Let $f,g$ be two smooth functions on $\mathbb{R}^2$ and $U,V$ be two smooth vector fields on $\mathbb{R}^2$. What is the sufficient condition for local existence of a solution $\phi$ of equations \begin{align} U \cdot \nabla \phi &= f \\ V \cdot \nabla \phi &=g \end{align}
I know the answer if $U=(1,0)$ and $V=(0,1)$. Then we have classical problem of finding potential for vector field $(f,g)$ and the sufficient condition for local existence is that curl of $(f,g)$ has to be zero. In the virtue of this classical problem, we can try to derive similar condition \begin{align} (V\cdot \nabla)(U\cdot \nabla)\phi &= (V\cdot\nabla)f \\ (U\cdot \nabla)(v\cdot \nabla)\phi &= (U\cdot\nabla)g \\ \end{align} Using comutator $[A,B] = AB-BA$ we can rewrite the first equation as \begin{align} (U\cdot \nabla)(V\cdot \nabla)\phi + [(V\cdot \nabla),(U\cdot \nabla)] \phi &= (V\cdot\nabla)f \end{align} This leads to \begin{align} [(V\cdot \nabla),(U\cdot \nabla)] \phi = (V\cdot\nabla)f - (U\cdot\nabla)g \end{align} If the commutator vanishes then the condition is \begin{align} 0 = (V\cdot\nabla)f - (U\cdot\nabla)g \end{align} Which, I think, can be proven to be a sufficient condition for local existence. But what happens when the commutator does not vanish?

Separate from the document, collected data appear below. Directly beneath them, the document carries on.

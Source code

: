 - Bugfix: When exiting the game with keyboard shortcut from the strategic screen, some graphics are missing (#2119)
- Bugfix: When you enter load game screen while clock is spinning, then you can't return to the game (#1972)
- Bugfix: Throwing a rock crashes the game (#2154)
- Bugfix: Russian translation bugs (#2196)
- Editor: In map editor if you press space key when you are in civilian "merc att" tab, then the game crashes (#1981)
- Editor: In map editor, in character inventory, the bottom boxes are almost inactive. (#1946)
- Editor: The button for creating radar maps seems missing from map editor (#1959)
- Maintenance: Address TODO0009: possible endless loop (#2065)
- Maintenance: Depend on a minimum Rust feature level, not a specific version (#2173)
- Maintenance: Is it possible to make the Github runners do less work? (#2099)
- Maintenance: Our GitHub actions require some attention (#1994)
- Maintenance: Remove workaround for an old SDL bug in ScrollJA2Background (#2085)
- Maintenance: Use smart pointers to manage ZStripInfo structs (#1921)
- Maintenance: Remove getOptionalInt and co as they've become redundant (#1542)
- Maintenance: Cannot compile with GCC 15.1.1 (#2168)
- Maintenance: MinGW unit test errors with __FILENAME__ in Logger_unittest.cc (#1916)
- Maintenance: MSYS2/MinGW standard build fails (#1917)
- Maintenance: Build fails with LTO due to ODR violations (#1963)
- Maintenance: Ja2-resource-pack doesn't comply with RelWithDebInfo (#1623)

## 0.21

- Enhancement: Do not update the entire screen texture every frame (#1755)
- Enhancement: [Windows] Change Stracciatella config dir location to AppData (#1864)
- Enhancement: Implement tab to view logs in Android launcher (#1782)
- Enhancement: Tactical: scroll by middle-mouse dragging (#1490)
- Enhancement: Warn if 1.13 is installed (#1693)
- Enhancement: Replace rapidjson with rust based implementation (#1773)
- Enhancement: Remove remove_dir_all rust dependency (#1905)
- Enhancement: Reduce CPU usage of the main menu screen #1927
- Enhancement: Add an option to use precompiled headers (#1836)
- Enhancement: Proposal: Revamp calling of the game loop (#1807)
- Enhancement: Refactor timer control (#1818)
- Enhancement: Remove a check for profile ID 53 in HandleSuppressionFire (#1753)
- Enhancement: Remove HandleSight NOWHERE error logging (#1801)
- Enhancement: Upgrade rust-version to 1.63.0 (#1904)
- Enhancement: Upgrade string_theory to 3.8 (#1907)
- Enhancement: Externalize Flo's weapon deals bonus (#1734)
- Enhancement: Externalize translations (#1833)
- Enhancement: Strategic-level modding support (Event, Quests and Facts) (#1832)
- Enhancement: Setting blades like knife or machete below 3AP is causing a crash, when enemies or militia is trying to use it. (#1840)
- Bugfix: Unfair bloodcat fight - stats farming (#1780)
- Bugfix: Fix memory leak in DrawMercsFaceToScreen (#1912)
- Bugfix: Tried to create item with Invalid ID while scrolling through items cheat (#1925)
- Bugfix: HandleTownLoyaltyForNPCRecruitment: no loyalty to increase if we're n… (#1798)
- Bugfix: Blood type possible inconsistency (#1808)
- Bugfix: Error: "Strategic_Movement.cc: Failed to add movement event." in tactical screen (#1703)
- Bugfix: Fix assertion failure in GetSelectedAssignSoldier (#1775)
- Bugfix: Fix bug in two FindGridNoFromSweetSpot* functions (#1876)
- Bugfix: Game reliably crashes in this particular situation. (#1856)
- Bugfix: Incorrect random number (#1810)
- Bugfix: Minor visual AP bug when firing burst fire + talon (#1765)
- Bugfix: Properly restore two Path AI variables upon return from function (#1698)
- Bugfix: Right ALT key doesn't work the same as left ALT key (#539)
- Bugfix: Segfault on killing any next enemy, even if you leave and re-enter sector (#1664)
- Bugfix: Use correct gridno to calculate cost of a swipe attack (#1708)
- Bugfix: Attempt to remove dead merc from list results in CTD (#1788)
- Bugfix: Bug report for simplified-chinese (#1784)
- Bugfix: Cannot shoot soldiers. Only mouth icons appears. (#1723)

The problem can be reformulated in the language of differential geometry
Let $X,Y$ be two vector fields on manifold $M$. What is the necessary condition for local existence of a function $\phi$ which satisfy \begin{align} X(\phi) &= 1 \\ Y(\phi) &= 1 \end{align}
Connection to the previous formulation is \begin{align} X &= \frac{U}{f} \cdot \nabla \\ Y &= \frac{V}{g} \cdot \nabla \end{align}
If $[X,Y] = 0$ then I can find coordinate functions $\psi_x$ and $\psi_y$ such that \begin{align} X(\psi_x) &= 1\\ X(\psi_y) &= 0\\ Y(\psi_x) &= 0\\ Y(\psi_y) &= 1 \end{align} Then the solution is $\phi = \psi_x + \psi_y$.
If $[X,Y] \neq 0$, I cannot solve the problem with coordinate functions, but can I find $\phi$? Or I'm guaranteed that it does not exists?